Depois de muito tempo de confusão, chega-se a um resultado ridículo na arrumação das malas, elas caem para todos os lados... passageiros sem o bilhete discutem com o cobrador, crianças pequenas começam a chorar. Neste momento o rapaz que estaria ao meu lado a viagem toda adentra a van... bêbado como um porco, sem o bilhete, discutindo com todo mundo, com um cheirinho que hummm, dava gosto! Nos acomodamos finalmente e o rapaz todo serelepe não para um minuto, pensava que já estava bem apertado lá atrás, no banco eu o Andrew o bêbado serelepe e agora uma senhora entre nós... movimentos eram proibidos, me lembrei do videozinho do avião que recomenda sempre para que de duas em duas horas levante-se para algum movimento nos pés, pernas e tal... mas ali não tem serviço de bordo e me contento com a não mobilidade. A van deixa a estação, começa a odisséia.
Rapidamente o rapaz bêbado mostra que seria um problema, cai para todos os lados, em cima da senhora, nas costas da senhora que o xinga o tempo todo em uma língua local inteligível para meus ouvidos... a senhora se remexe, me aperta um pouco mais o Andrew perguntando o tempo todo... are you ok? e rindo, como se ria... até ai tudo bem, ou quase, mas a situação piora no momento em que as malas começam a cair em cima de mim, da senhora e do bêbado... o bebâdo dorme e com a sutileza de qualquer bêbado cai em cima da mulher como uma pedra.. ela xinga mais... e assim permanecemos por umas 4 horas até a primeira parada... Voltamos da primeira parada e a cena se repete com o agravante que o bêbado traz consigo uma garrafa de vinho, começo a ficar preocupado no momento em que ele abre o vinho dentro da van com uma faca enorme, a senhora xinga... o bêbado vai caindo agora com o vinho na mão... eu observo e me expremo...
A cena se repete por mais umas 4 horas até a próxima parada, com exceção do fato que todos na van começam a se rebelar contra o bêbado... as malas caem, essa segunda parada foi cinematográfica, num vilarejo em meio a muito pouco, ao parar a van todos os tipos de vendedores vem e começam a bater no vidro, vendendo de tudo... desço da van para comprar uma coca-cola (água, rá, nem pensar) as crianças ficam me olhando com ar de curiosidade... ensaio uma brincadeira com elas que começam a me tocar com ares de ‘é real mesmo’ tive a impressão que se não fui o primeiro fui um dos primeiros ‘brancos’ que elas viram... elas me cercam, os mais velhos oferecendo pão, suco, farinha, coco... entro na van. Neste momento os ‘organizadores’ (estou cheio de ‘’ hoje) da van reorganizam as malas (ahuHAUhua) a situação piora por incrível que pareça... a senhora se rebela e diz que não senta mais lá... fica o bêbado do meu lado... neste momento já em um estado de latência... vai dormindo caindo em cima de mim pelas horas que seguem... Nesta hora já estava bem relaxado e apenas rindo da situação.
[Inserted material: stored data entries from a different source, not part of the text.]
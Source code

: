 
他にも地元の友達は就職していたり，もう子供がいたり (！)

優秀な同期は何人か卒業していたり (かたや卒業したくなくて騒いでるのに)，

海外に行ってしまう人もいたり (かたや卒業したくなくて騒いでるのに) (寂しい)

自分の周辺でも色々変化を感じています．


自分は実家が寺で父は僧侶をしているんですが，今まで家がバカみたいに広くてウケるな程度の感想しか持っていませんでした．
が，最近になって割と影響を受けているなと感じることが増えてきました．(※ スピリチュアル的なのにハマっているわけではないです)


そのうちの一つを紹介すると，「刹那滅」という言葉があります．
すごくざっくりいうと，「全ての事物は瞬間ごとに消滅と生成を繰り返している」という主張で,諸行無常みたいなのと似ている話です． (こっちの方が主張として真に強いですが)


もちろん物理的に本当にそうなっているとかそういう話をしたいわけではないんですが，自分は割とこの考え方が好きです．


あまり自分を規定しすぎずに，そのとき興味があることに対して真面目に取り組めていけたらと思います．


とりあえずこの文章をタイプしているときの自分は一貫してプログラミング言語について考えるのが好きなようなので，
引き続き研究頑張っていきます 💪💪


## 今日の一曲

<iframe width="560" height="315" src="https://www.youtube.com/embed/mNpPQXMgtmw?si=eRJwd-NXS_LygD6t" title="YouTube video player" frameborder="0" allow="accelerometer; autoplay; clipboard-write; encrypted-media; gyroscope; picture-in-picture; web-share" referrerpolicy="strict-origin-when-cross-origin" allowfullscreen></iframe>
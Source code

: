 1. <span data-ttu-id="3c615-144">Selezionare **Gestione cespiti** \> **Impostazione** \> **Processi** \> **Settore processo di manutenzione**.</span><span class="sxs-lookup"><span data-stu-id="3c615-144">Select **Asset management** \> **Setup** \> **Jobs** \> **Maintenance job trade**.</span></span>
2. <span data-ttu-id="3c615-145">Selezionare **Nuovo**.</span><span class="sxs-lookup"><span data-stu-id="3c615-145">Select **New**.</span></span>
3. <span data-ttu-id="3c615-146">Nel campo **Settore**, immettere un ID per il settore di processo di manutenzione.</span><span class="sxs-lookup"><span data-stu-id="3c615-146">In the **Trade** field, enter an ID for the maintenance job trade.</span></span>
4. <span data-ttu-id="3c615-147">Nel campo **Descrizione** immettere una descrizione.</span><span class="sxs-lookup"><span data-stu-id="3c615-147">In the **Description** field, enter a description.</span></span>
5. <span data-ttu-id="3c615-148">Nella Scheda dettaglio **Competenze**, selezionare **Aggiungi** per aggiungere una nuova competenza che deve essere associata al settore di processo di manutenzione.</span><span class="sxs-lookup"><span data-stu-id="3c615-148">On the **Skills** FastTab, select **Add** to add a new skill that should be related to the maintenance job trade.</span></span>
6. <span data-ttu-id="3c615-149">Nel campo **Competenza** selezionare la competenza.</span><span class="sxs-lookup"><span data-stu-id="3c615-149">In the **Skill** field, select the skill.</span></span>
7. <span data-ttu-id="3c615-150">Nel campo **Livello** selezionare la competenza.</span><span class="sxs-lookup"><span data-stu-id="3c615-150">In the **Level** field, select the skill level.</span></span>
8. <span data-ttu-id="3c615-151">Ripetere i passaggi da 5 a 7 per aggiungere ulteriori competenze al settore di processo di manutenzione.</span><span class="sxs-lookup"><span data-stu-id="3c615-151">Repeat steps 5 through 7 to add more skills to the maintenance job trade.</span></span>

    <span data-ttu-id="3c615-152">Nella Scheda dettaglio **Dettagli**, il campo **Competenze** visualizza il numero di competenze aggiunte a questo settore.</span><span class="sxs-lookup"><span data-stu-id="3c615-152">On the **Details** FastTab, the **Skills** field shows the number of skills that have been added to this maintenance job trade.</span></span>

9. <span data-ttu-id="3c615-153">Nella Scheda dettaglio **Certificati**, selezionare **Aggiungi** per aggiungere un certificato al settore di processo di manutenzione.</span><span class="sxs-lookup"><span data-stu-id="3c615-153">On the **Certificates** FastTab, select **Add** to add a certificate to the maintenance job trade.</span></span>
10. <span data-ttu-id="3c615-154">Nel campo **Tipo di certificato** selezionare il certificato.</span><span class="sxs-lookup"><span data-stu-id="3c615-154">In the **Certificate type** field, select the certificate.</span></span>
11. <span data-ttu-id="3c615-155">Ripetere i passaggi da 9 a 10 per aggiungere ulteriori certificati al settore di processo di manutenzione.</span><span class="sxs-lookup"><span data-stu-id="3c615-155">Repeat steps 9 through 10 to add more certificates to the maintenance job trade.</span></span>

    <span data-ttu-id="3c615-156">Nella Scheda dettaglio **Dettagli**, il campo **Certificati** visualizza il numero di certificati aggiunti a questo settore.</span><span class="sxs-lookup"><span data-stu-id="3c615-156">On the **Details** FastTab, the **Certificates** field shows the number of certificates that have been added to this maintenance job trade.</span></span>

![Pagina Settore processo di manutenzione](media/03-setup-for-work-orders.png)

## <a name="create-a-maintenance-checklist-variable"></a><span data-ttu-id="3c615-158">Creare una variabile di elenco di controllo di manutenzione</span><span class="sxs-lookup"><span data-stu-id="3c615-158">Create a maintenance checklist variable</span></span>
Quando são umas 4 da tarde.... pufffff a van está envolta em fumaça... era o que faltava, essa porra quebrou.... quebrou e não tem concerto... passam-se algumas horas para que com todos fora da van, motorista e cobrador se decidam o que fazer... e eles decidem não fazer nada, é isso aí... desculpa rapazeada mas fudeu mesmo, sinto muito. As pessoas ficam injuriadas, estamos no meio do nada, como de costume... no horizonte vejo o sol imenso, laranja, como no filme do rei leão se pondo na savanah, penso meu Deus que lugar é esse, ao mesmo tempo em que são esquecidos por toda a humanidade olha só essa natureza... humanidade aqui é pouca... numa das discussões que observava calado numa experiência sociológica moçambicana um homem meio que revoltado diz que o moçambicano... e se atreve, que o africano não respeita o próprio negro, eles não conseguem conversar só se movem quando a discussão passa para a força... e é o que constato como verdade, as pessoas pediram por muito tempo, calmamente para que o cobrador devolvesse o dinheiro de parte da viagem, o que me parecia o mínimo, mas com uma atitude muito desrespeitosa o indivíduo não fala nada... só devolveu o dinheiro quando ameaçaram capota-lo... fiquei com mais alguns pedindo carona e no primeiro que parou falaram para que eu fosse... mas porque? tem umas 3 senhoras com criança nas costas, elas tem que ir primeiro... fico lá ainda por um bom tempo, conseguimos várias caronas finalmente pego minha carona.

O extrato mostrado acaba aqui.